Following are their works - and their stories (and their self-portraits, which are in many cases just as creative as the works themselves), which also will be on display at a special show during the NCAA Convention in Washington, D.C., January 13-17.
Kurt Gardiner

Greensboro College, senior, soccer







I have been working with my head as long as I can remember, building and drawing anything I could get my hands on. I was born into a military family and grew up with one brother. I have been painting and making ceramics for the last five years. I work with several different media; I paint with acrylic and watercolor. My acrylic paintings are abstract and have cubist elements. I use a lot of straight lines and color gradients as well as color blocks. I want the viewer to become lost inside the painting and try to find his or her way back out. My watercolors are tattoo-inspired and most tend to be traditional American and Japanese. I want people to see and understand that it's not only bikers and gangsters making tattoos but also that there are real artists doing it now and it should be treated as an art from. It is the goal of my work to show large-scale paintings with a never-ending color palette.

Allison LaChance

Rochester Institute of Technology, sophomore, rowing







Throughout my high school career, my gym teacher told us: "Do not let anyone tell you what you can or cannot do." These words inspire me to do my own personal best and to do everything I can to help others. I didn't find out that I needed an art portfolio for my major, interior design, until my senior year of high school. I had to create more than 20 pieces of art in less than 10 weeks to be accepted into RIT, where I have expanded my creativity and craftsmanship. My favorite medium is chalk pastels, which are a little messy, but hey, that is art. Yes, it was hard to juggle being a varsity athlete with school, but not impossible. In addition to expanding my artistic skills, my experiences at RIT have helped me to determine what I want to do with my interior design major when I finish college. I want a career where I can help those in third-world countries suffering from poverty and starvation. Some might wonder how an interior designer might help in those countries. I want to travel and build homes through the sponsorship of organizations that provide shelter and food for poverty-stricken populations. I have always put others' needs before my own, and I want to show less-fortunate people that there is a life for them where they no longer have to suffer.

Robin Hextrum

University of Southern California, senior, rowing







From a very young age, I was sketching and making small figures out of clay. As I grew older, I became more attracted to drawing and painting. I took tons of classes at my high school and at a community college during the summer. Once I got into USC, my artistic horizons expanded with courses ranging from drawing and painting to graphic design and 3-D animation. I find myself always circling back to painting.

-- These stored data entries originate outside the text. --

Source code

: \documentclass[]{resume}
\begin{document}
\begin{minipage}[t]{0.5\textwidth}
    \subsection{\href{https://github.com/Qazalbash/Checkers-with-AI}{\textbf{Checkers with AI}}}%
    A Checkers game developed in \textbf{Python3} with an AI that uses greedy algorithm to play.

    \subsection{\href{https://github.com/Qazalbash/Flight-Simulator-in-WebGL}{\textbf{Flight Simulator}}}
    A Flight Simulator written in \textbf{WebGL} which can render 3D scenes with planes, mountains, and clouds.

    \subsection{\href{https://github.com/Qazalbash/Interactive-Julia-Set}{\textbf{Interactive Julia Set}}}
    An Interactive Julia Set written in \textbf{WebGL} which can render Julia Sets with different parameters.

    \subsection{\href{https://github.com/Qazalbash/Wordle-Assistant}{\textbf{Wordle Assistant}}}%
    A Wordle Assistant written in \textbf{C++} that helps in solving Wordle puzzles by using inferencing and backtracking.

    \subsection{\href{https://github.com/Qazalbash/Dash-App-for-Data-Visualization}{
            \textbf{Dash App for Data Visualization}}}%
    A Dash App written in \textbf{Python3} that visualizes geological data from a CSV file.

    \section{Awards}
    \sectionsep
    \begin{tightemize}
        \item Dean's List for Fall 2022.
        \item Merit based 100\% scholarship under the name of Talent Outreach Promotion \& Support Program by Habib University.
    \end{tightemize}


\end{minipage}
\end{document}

I love how paint is permanent, vivid, striking and challenging to master. I find painting, and art as a whole, to be a beautiful physical and academic discipline that can permeate all parts of life. My current work, for example, examines the overt sexualization of the female athlete. Through this, I am able to explore gender roles, sociology, sports politics, figure painting, collage art and human anatomy. I see art as a never-ending thread of my life, a way to share my ideas with people and a way to inspire others.

Adrienne Spivak

Occidental College, May 2008 graduate, soccer







I choose to depict the female athlete as an explicit challenge to traditional representations of women because portrayals of athletic women are noticeably absent from artistic imagery. I believe this is largely because participation in sport is itself a challenge to ideas of what constitutes acceptable practice for women. Athletes are, by necessity, self-assured, aggressive, physically strong, self-possessed, active agents in the making of their own bodies and identities. In short, female athletes embody many traits that most women depicted throughout art history do not. When I choose a subject, I do not bring a model into my studio and pose her. I go to the environment in which she trains (the gym, the boxing ring, the weight room) and watch her perform as she would in any other circumstance. My representation is determined by the activity specific to her sport and her individual movement. Throughout my time with her, I talk to her about her own experiences as an athlete. My relationship to my subject is one of camaraderie. I believe that by depicting these women I am telling a part of their story - a story that has largely been untold in painting. Even though there are significant differences between myself and my subjects, I closely identify with them. My process is ultimately self-reflective and my paintings are documents of my experience.

Karyn Ann Jordahl

Edgewood College, May 2008 graduate, volleyball







Photography is the one thing that I have loved since the third grade. Regardless of the subject matter, I can show people a different way of looking at things, or show them something they normally couldn't view. Photography is my creative release. Behind a camera, I find that my imagination is endless, compositions are easily seen and originality shines through. This is my inspiration. The motivation behind my art comes from the encouragement and support I have had from my family, friends and educators. I believe that photography can express a view of the world, explain beliefs, portray people, depict horrors and illustrate wonders. I am an empathic photographer - which I feel is represented in my work - and my ultimate goal is to capture as much emotion as possible within my images. I appreciate what life has to offer for art and what an artist has to offer the beholder.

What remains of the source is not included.